### [What to produce]
Copy the data exactly. Images are to be left out.

### [Recorded data]

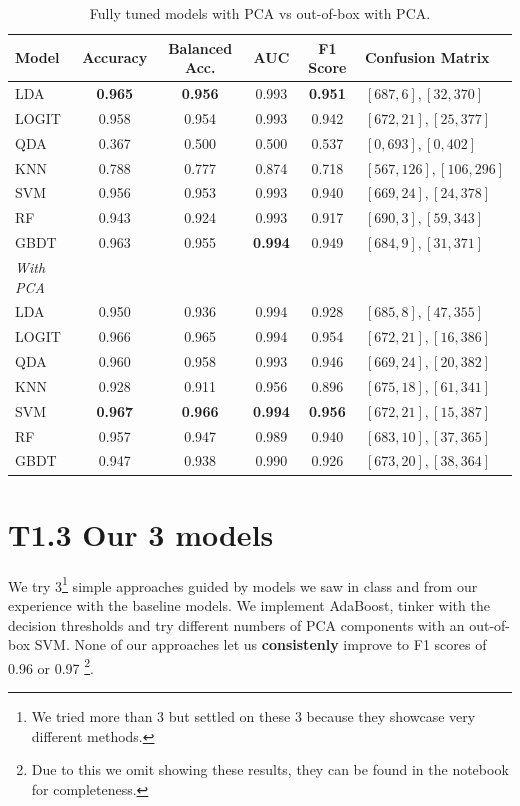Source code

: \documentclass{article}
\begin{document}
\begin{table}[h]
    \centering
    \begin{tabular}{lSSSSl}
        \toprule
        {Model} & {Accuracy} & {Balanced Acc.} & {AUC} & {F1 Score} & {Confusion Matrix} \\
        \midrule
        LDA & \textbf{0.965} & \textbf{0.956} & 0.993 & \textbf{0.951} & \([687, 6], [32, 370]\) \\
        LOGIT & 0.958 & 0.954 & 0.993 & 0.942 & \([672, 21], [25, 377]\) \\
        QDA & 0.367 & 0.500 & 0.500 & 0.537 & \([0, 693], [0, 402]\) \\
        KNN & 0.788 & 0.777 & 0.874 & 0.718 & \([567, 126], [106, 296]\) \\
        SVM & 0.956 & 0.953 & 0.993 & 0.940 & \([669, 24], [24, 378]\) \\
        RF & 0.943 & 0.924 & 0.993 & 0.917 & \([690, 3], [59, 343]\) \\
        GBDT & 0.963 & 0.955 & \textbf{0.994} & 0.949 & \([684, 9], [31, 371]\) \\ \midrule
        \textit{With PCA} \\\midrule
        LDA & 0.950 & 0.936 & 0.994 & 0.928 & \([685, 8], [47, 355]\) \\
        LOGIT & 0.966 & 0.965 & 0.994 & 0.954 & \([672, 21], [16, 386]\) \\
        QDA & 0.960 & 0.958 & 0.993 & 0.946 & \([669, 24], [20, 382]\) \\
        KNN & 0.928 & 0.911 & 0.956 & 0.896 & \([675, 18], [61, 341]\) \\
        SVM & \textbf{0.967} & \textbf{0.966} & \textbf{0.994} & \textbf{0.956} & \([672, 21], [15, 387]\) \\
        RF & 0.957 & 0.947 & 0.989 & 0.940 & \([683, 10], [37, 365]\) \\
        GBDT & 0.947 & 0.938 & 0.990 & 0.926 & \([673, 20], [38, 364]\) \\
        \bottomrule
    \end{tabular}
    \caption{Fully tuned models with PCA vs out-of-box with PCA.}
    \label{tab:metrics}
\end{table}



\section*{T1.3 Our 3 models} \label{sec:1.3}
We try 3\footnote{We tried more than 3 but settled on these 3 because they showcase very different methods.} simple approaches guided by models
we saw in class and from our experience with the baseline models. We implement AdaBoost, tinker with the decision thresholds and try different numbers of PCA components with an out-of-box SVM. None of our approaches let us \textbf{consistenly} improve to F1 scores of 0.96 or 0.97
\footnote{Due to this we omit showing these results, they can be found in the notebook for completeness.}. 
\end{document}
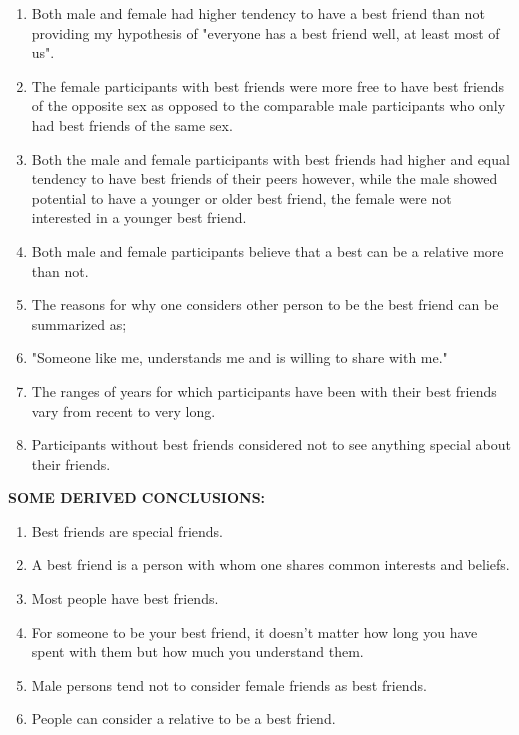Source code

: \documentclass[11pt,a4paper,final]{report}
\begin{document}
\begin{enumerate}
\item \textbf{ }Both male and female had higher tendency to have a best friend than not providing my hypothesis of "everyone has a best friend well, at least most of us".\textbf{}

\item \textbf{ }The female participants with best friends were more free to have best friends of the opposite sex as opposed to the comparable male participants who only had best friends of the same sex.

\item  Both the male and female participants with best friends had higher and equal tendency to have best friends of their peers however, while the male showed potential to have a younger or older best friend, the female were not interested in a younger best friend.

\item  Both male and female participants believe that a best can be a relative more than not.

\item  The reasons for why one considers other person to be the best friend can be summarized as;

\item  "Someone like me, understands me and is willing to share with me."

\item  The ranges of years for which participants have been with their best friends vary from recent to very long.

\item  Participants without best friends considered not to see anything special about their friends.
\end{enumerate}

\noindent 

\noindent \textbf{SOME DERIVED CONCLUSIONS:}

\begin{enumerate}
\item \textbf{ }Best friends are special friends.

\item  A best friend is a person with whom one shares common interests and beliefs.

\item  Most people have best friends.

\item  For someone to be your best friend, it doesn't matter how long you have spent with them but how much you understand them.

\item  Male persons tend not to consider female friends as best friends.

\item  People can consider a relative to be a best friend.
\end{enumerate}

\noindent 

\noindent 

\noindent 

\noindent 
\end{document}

### [Answer to this task]
Source code

: \documentclass{article}
\begin{document}
\begin{table}[h]
    \centering
    \begin{tabular}{lSSSSl}
        \toprule
        {Model} & {Accuracy} & {Balanced Acc.} & {AUC} & {F1 Score} & {Confusion Matrix} \\
        \midrule
        LDA & \textbf{0.965} & \textbf{0.956} & 0.993 & \textbf{0.951} & \([687, 6], [32, 370]\) \\
        LOGIT & 0.958 & 0.954 & 0.993 & 0.942 & \([672, 21], [25, 377]\) \\
        QDA & 0.367 & 0.500 & 0.500 & 0.537 & \([0, 693], [0, 402]\) \\
        KNN & 0.788 & 0.777 & 0.874 & 0.718 & \([567, 126], [106, 296]\) \\
        SVM & 0.956 & 0.953 & 0.993 & 0.940 & \([669, 24], [24, 378]\) \\
        RF & 0.943 & 0.924 & 0.993 & 0.917 & \([690, 3], [59, 343]\) \\
        GBDT & 0.963 & 0.955 & \textbf{0.994} & 0.949 & \([684, 9], [31, 371]\) \\ \midrule
        \textit{With PCA} \\\midrule
        LDA & 0.950 & 0.936 & 0.994 & 0.928 & \([685, 8], [47, 355]\) \\
        LOGIT & 0.966 & 0.965 & 0.994 & 0.954 & \([672, 21], [16, 386]\) \\
        QDA & 0.960 & 0.958 & 0.993 & 0.946 & \([669, 24], [20, 382]\) \\
        KNN & 0.928 & 0.911 & 0.956 & 0.896 & \([675, 18], [61, 341]\) \\
        SVM & \textbf{0.967} & \textbf{0.966} & \textbf{0.994} & \textbf{0.956} & \([672, 21], [15, 387]\) \\
        RF & 0.957 & 0.947 & 0.989 & 0.940 & \([683, 10], [37, 365]\) \\
        GBDT & 0.947 & 0.938 & 0.990 & 0.926 & \([673, 20], [38, 364]\) \\
        \bottomrule
    \end{tabular}
    \caption{Fully tuned models with PCA vs out-of-box with PCA.}
    \label{tab:metrics}
\end{table}



\section*{T1.3 Our 3 models} \label{sec:1.3}
We try 3\footnote{We tried more than 3 but settled on these 3 because they showcase very different methods.} simple approaches guided by models
we saw in class and from our experience with the baseline models. We implement AdaBoost, tinker with the decision thresholds and try different numbers of PCA components with an out-of-box SVM. None of our approaches let us \textbf{consistenly} improve to F1 scores of 0.96 or 0.97
\footnote{Due to this we omit showing these results, they can be found in the notebook for completeness.}. 
\end{document}
Source code

: \documentclass[11pt,a4paper,final]{report}
\begin{document}
\begin{enumerate}
\item \textbf{ }Both male and female had higher tendency to have a best friend than not providing my hypothesis of "everyone has a best friend well, at least most of us".\textbf{}

\item \textbf{ }The female participants with best friends were more free to have best friends of the opposite sex as opposed to the comparable male participants who only had best friends of the same sex.

\item  Both the male and female participants with best friends had higher and equal tendency to have best friends of their peers however, while the male showed potential to have a younger or older best friend, the female were not interested in a younger best friend.

\item  Both male and female participants believe that a best can be a relative more than not.

\item  The reasons for why one considers other person to be the best friend can be summarized as;

\item  "Someone like me, understands me and is willing to share with me."

\item  The ranges of years for which participants have been with their best friends vary from recent to very long.

\item  Participants without best friends considered not to see anything special about their friends.
\end{enumerate}

\noindent 

\noindent \textbf{SOME DERIVED CONCLUSIONS:}

\begin{enumerate}
\item \textbf{ }Best friends are special friends.

\item  A best friend is a person with whom one shares common interests and beliefs.

\item  Most people have best friends.

\item  For someone to be your best friend, it doesn't matter how long you have spent with them but how much you understand them.

\item  Male persons tend not to consider female friends as best friends.

\item  People can consider a relative to be a best friend.
\end{enumerate}

\noindent 

\noindent 

\noindent 

\noindent 
\end{document}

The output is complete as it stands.